As for his real father, Jack Royle, the man who’d plucked the English rose and transplanted her to cowboy country, Spencer knew next to nothing about him. He’d been told of his existence very early on, and shown a photograph which his mother kept beneath an agglomeration of old keys and broken pencils in a tin with a king on the lid. If the photograph was to be believed Jack had been high, wide and handsome, with wavy dark hair, a piratical moustache, and an air of swaggering confidence. All that Caroline would say
about him was that he died in a tragic accident, ‘in the midst of life’ as she put it.
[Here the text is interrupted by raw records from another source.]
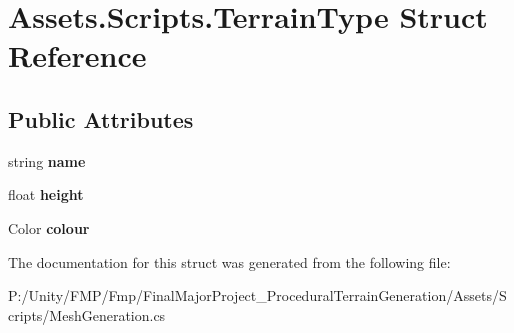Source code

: \hypertarget{struct_assets_1_1_scripts_1_1_terrain_type}{}\section{Assets.\+Scripts.\+Terrain\+Type Struct Reference}
\label{struct_assets_1_1_scripts_1_1_terrain_type}
\subsection*{Public Attributes}
\begin{DoxyCompactItemize}
\item 
\mbox{\label{struct_assets_1_1_scripts_1_1_terrain_type_adc85900e51a9c3cbd07bee4864c73835}} 
string {\bfseries name}
\item 
\mbox{\label{struct_assets_1_1_scripts_1_1_terrain_type_ae407f9e1692c858039720d218efe2ccb}} 
float {\bfseries height}
\item 
\mbox{\label{struct_assets_1_1_scripts_1_1_terrain_type_acfa9d0c3f1c1b60c182123f99aef103f}} 
Color {\bfseries colour}
\end{DoxyCompactItemize}


The documentation for this struct was generated from the following file\+:\begin{DoxyCompactItemize}
\item 
P\+:/\+Unity/\+F\+M\+P/\+Fmp/\+Final\+Major\+Project\+\_\+\+Procedural\+Terrain\+Generation/\+Assets/\+Scripts/Mesh\+Generation.\+cs\end{DoxyCompactItemize}

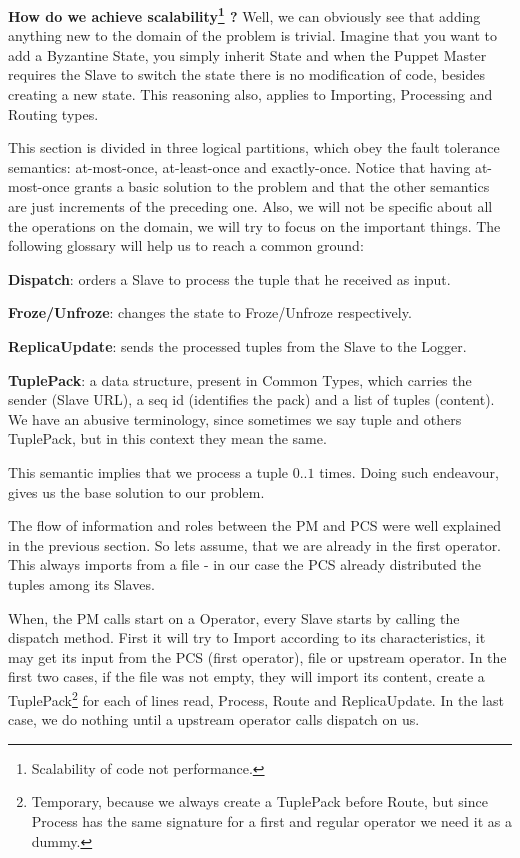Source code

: \documentclass[times, 10pt,twocolumn]{article}
\begin{document}
\textbf{How do we achieve scalability\footnote{%
		Scalability of code not performance.
	} 
	?} Well, we can obviously see that adding anything new to the domain of the problem is trivial. Imagine that you want to add a Byzantine State, you simply inherit State and when the Puppet Master requires the Slave to switch the state there is no modification of code, besides creating a new state. This reasoning also, applies to Importing, Processing and Routing types.



This section is divided in three logical partitions, which obey the fault tolerance semantics: at-most-once, at-least-once and exactly-once. Notice that having at-most-once grants a basic solution to the problem and that the other semantics are just increments of the preceding one. Also, we will not be specific about all the operations on the domain, we will try to focus on the important things. The following glossary will help us to reach a common ground:

\textbf{Dispatch}: orders a Slave to process the tuple that he received as input.

\textbf{Froze/Unfroze}: changes the state to Froze/Unfroze respectively.

\textbf{ReplicaUpdate}: sends the processed tuples from the Slave to the Logger.

\textbf{TuplePack}: a data structure, present in Common Types, which carries the sender (Slave URL), a seq id (identifies the pack) and a list of tuples (content). We have an abusive terminology, since sometimes we say tuple and others TuplePack, but in this context they mean the same.


This semantic implies that we process a tuple $0..1$ times. Doing such endeavour, gives us the base solution to our problem.

The flow of information and roles between the PM and PCS were well explained in the previous section. So lets assume, that we are already in the first operator. This always imports from a file - in our case the PCS already distributed the tuples among its Slaves. 

When, the PM calls start on a Operator, every Slave starts by calling the dispatch method. First it will try to Import according to its characteristics, it may get its input from the PCS (first operator), file or upstream operator. In the first two cases, if the file was not empty, they will import its content, create a TuplePack\footnote
{%
	Temporary, because we always create a TuplePack before Route, but since Process has the same signature for a first and regular operator we need it as a dummy.
} 
for each of lines read, Process, Route and ReplicaUpdate. In the last case, we do nothing until a upstream operator calls dispatch on us.
\end{document}
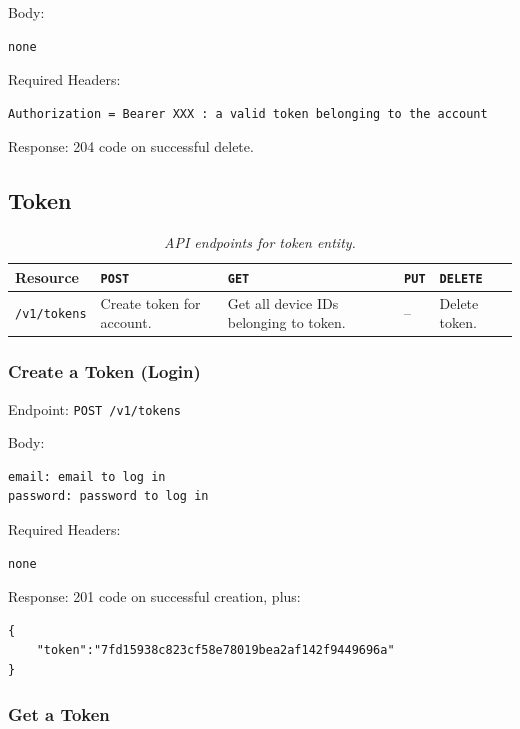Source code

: \documentclass[12pt,openany,a4paper]{book}
\begin{document}
Body:
\begin{verbatim}
none
\end{verbatim}

Required Headers: 

\begin{verbatim}
Authorization = Bearer XXX : a valid token belonging to the account
\end{verbatim}

Response: 204 code on successful delete.

\subsection{Token}

\begin{table}[h]
\caption{\sl API endpoints for token entity.}
\label{tab:endpoint_token}
\begin{center}
\begin{tabularx}{\linewidth}{|l|X|X|X|X|}
\hline
Resource & \verb|POST| & \verb|GET| & \verb|PUT| & \verb|DELETE| \\
\hline
\verb|/v1/tokens| & Create token for account. & Get all device IDs belonging to token. & -- & Delete token. \\
\hline
\end{tabularx}
\end{center}
\end{table}

\subsubsection{Create a Token (Login)}

Endpoint: \verb|POST /v1/tokens|

Body:

\begin{verbatim}
email: email to log in
password: password to log in
\end{verbatim}

Required Headers:

\begin{verbatim}
none
\end{verbatim}

Response: 201 code on successful creation, plus:

\begin{verbatim}
{
	"token":"7fd15938c823cf58e78019bea2af142f9449696a"
}
\end{verbatim}

\subsubsection{Get a Token}
\end{document}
From all this Spencer had assembled a picture of a dashing adventurer, and a great love story cut down at its fullest flowering. At school he was the only kid with a step-parent, let alone who called that step-parent by his Christian name, and Spencer was in the habit of taking one or two innocent liberties with his family history. He didn’t think of it as telling lies – since he didn’t know the truth that would have been impossible. But he did extemporise imaginatively on the facts. In assorted versions the deceased Jack had been an English earl, a rodeo rider, a racing car driver and a war hero, sometimes a combination of any two. Once the junior teacher, Mrs Horowitz, had come upon him in full flow in a corner of the schoolyard and put a brisk stop to his monologue.
‘Now, Spencer, that’ll do, no one wants to hear all that.’
‘Oh, but, ma’am, we do!’ chorused Spencer’s audience, both from genuine interest and a well-developed sense of where the more immediate drama might lie. ‘Please, ma’am!’
Mrs Horowitz was young and pretty, but a disciplinarian nonetheless. When she held up her hands for silence she got it. ‘You want to be running around,’ she declared in the face of the evidence, ‘not sitting listening to stories. That’s for class,’ she added, with a flash of inspiration.
‘But, ma’am, it isn’t a story,’ protested Judy Phelan. ‘It’s about Spencer’s folks.’
‘I dare say, now off you go.’ Mrs Horowitz placed one firm hand on Judy’s back, and made a shepherding gesture with the other. ‘And, Spencer, will you come with me, please?’
He followed the teacher into the wooden schoolhouse. The soft pad of their footsteps on the packed earth took on the more official slap and tap of indoors. She closed the door behind them, folded her arms and looked down at him reprovingly.
‘Now, Spencer, what was all that about?’
‘Like Judy said, ma’am. About my folks.’
‘That is certainly what Judy said, but I’m asking you.’
‘About my folks . . .’ His voice faded uncertainly.
Mrs Horowitz raised her eyebrows. ‘I dare say, but we both know it wasn’t true.’